* _Given data_:
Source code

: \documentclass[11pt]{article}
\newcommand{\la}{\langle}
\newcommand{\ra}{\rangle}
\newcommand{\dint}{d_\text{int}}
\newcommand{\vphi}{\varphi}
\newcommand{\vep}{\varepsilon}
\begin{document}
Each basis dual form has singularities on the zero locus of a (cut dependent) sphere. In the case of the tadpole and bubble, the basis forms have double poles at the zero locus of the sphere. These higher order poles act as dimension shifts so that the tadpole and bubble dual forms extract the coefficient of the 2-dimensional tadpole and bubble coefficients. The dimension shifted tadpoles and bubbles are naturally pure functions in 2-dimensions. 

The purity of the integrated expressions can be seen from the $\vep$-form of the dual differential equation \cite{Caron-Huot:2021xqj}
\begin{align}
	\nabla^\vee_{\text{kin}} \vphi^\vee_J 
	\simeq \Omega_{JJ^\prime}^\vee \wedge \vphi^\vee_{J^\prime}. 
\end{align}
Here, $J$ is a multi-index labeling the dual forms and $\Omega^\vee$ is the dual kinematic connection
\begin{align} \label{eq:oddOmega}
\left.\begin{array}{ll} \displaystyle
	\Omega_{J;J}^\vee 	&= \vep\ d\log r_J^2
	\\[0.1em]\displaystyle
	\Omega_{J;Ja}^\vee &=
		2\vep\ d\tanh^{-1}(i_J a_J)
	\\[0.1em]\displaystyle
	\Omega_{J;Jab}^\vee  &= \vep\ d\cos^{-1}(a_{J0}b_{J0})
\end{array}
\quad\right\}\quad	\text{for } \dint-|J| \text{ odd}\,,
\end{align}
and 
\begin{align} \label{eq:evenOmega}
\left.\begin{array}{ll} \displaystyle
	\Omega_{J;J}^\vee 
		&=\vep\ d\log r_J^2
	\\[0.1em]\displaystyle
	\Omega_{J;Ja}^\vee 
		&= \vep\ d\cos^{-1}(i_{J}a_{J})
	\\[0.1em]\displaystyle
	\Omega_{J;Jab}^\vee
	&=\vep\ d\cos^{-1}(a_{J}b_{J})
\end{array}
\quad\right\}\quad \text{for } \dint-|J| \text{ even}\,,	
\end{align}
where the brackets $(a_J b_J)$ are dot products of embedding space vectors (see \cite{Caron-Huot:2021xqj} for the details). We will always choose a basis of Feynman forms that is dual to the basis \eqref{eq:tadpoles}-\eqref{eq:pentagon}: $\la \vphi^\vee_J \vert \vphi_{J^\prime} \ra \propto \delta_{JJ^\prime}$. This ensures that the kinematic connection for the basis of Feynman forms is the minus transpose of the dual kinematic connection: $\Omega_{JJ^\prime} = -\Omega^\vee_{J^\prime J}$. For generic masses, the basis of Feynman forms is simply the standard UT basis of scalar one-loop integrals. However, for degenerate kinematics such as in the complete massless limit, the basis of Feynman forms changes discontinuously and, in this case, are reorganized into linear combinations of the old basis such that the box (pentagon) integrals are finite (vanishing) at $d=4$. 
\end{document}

* _Exercise requirements_:
Your task is to reproduce the full listing exactly.

* _Task response_:
Source code

: \documentclass[11pt]{article}
\newcommand{\la}{\langle}
\newcommand{\ra}{\rangle}
\newcommand{\dint}{d_\text{int}}
\newcommand{\vphi}{\varphi}
\newcommand{\vep}{\varepsilon}
\begin{document}
Each basis dual form has singularities on the zero locus of a (cut dependent) sphere. In the case of the tadpole and bubble, the basis forms have double poles at the zero locus of the sphere. These higher order poles act as dimension shifts so that the tadpole and bubble dual forms extract the coefficient of the 2-dimensional tadpole and bubble coefficients. The dimension shifted tadpoles and bubbles are naturally pure functions in 2-dimensions. 

The purity of the integrated expressions can be seen from the $\vep$-form of the dual differential equation \cite{Caron-Huot:2021xqj}
\begin{align}
	\nabla^\vee_{\text{kin}} \vphi^\vee_J 
	\simeq \Omega_{JJ^\prime}^\vee \wedge \vphi^\vee_{J^\prime}. 
\end{align}
Here, $J$ is a multi-index labeling the dual forms and $\Omega^\vee$ is the dual kinematic connection
\begin{align} \label{eq:oddOmega}
\left.\begin{array}{ll} \displaystyle
	\Omega_{J;J}^\vee 	&= \vep\ d\log r_J^2
	\\[0.1em]\displaystyle
	\Omega_{J;Ja}^\vee &=
		2\vep\ d\tanh^{-1}(i_J a_J)
	\\[0.1em]\displaystyle
	\Omega_{J;Jab}^\vee  &= \vep\ d\cos^{-1}(a_{J0}b_{J0})
\end{array}
\quad\right\}\quad	\text{for } \dint-|J| \text{ odd}\,,
\end{align}
and 
\begin{align} \label{eq:evenOmega}
\left.\begin{array}{ll} \displaystyle
	\Omega_{J;J}^\vee 
		&=\vep\ d\log r_J^2
	\\[0.1em]\displaystyle
	\Omega_{J;Ja}^\vee 
		&= \vep\ d\cos^{-1}(i_{J}a_{J})
	\\[0.1em]\displaystyle
	\Omega_{J;Jab}^\vee
	&=\vep\ d\cos^{-1}(a_{J}b_{J})
\end{array}
\quad\right\}\quad \text{for } \dint-|J| \text{ even}\,,	
\end{align}
where the brackets $(a_J b_J)$ are dot products of embedding space vectors (see \cite{Caron-Huot:2021xqj} for the details). We will always choose a basis of Feynman forms that is dual to the basis \eqref{eq:tadpoles}-\eqref{eq:pentagon}: $\la \vphi^\vee_J \vert \vphi_{J^\prime} \ra \propto \delta_{JJ^\prime}$. This ensures that the kinematic connection for the basis of Feynman forms is the minus transpose of the dual kinematic connection: $\Omega_{JJ^\prime} = -\Omega^\vee_{J^\prime J}$. For generic masses, the basis of Feynman forms is simply the standard UT basis of scalar one-loop integrals. However, for degenerate kinematics such as in the complete massless limit, the basis of Feynman forms changes discontinuously and, in this case, are reorganized into linear combinations of the old basis such that the box (pentagon) integrals are finite (vanishing) at $d=4$. 
\end{document}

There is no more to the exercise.